## Task to complete
Write out, word for word, each line from the start of the entries through the one holding "we consider the"; omit the pictures.
Material shown Start Marker
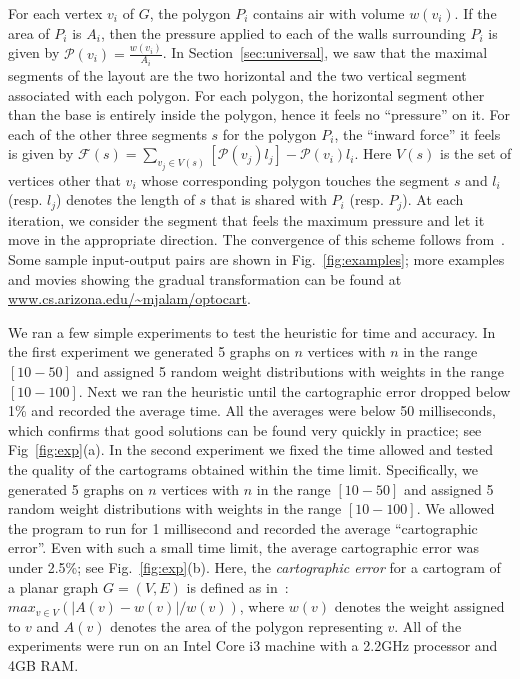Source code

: \documentclass[11pt]{article}
\begin{document}
For each vertex $v_i$ of $G$, the polygon $P_i$ contains air with volume $w(v_i)$. If the area
 of $P_i$ is $A_i$, then the pressure applied to each of the walls surrounding $P_i$ is given by
 $\mathcal{P}(v_i)=\frac{w(v_i)}{A_i}$. In Section~\ref{sec:universal}, we saw that the maximal segments of the layout
 are the two horizontal and the two vertical segment associated with each polygon. For each polygon,
 the horizontal segment other than the base is entirely inside the polygon, hence it feels no
 ``pressure'' on it. For each of the other three segments $s$ for the polygon $P_i$, the ``inward force''
 it feels is given by $\mathcal{F}(s)=\sum_{v_j\in V(s)}[\mathcal{P}(v_j)l_j]-\mathcal{P}(v_i)l_i$.
 Here $V(s)$ is the set of vertices other that $v_i$ whose corresponding polygon touches the segment $s$
 and $l_i$ (resp. $l_j$) denotes the length of $s$ that is shared with $P_i$ (resp. $P_j$).
At each iteration,
 we consider the segment that feels the maximum pressure and let it move in the appropriate direction. The convergence of this scheme
 follows from~\cite{ITK98}. Some sample input-output pairs are shown in Fig.~\ref{fig:examples}; more examples and movies showing the gradual transformation can be found at \url{www.cs.arizona.edu/~mjalam/optocart}.



We ran a few simple experiments to test the heuristic for time and accuracy. In the first experiment we generated 5 graphs on $n$ vertices with $n$ in the range $[10-50]$ and assigned 5 random weight distributions with weights in the range $[10-100]$. Next we ran the heuristic until the cartographic error dropped below 1\% and recorded the average time. All the averages were below 50 milliseconds, which confirms that good solutions can be found very quickly in practice; see Fig~\ref{fig:exp}(a).
In the second experiment we fixed the time allowed and tested the quality of the cartograms obtained within the time limit. Specifically, we generated 5 graphs on $n$ vertices with $n$ in the range $[10-50]$
and assigned 5 random weight distributions with weights in the range $[10-100]$. We allowed the program to run for 1 millisecond and recorded the average ``cartographic error''. Even with such a small time limit, the average cartographic error was under 2.5\%; see Fig.~\ref{fig:exp}(b). Here, the \textit{cartographic error} for a cartogram of a planar graph $G=(V, E)$ is defined as in~\cite{ks07}: $max_{v\in V}(|A(v)-w(v)|/w(v))$, where $w(v)$ denotes the weight assigned to $v$ and $A(v)$ denotes the area of the polygon representing $v$. All of the experiments were run on an Intel Core i3 machine with a 2.2GHz processor and 4GB RAM.
\end{document}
Material shown End Marker
## Written reply
Source code

: \documentclass[11pt]{article}
\begin{document}
For each vertex $v_i$ of $G$, the polygon $P_i$ contains air with volume $w(v_i)$. If the area
 of $P_i$ is $A_i$, then the pressure applied to each of the walls surrounding $P_i$ is given by
 $\mathcal{P}(v_i)=\frac{w(v_i)}{A_i}$. In Section~\ref{sec:universal}, we saw that the maximal segments of the layout
 are the two horizontal and the two vertical segment associated with each polygon. For each polygon,
 the horizontal segment other than the base is entirely inside the polygon, hence it feels no
 ``pressure'' on it. For each of the other three segments $s$ for the polygon $P_i$, the ``inward force''
 it feels is given by $\mathcal{F}(s)=\sum_{v_j\in V(s)}[\mathcal{P}(v_j)l_j]-\mathcal{P}(v_i)l_i$.
 Here $V(s)$ is the set of vertices other that $v_i$ whose corresponding polygon touches the segment $s$
 and $l_i$ (resp. $l_j$) denotes the length of $s$ that is shared with $P_i$ (resp. $P_j$).
At each iteration,
 we consider the segment that feels the maximum pressure and let it move in the appropriate direction. The convergence of this scheme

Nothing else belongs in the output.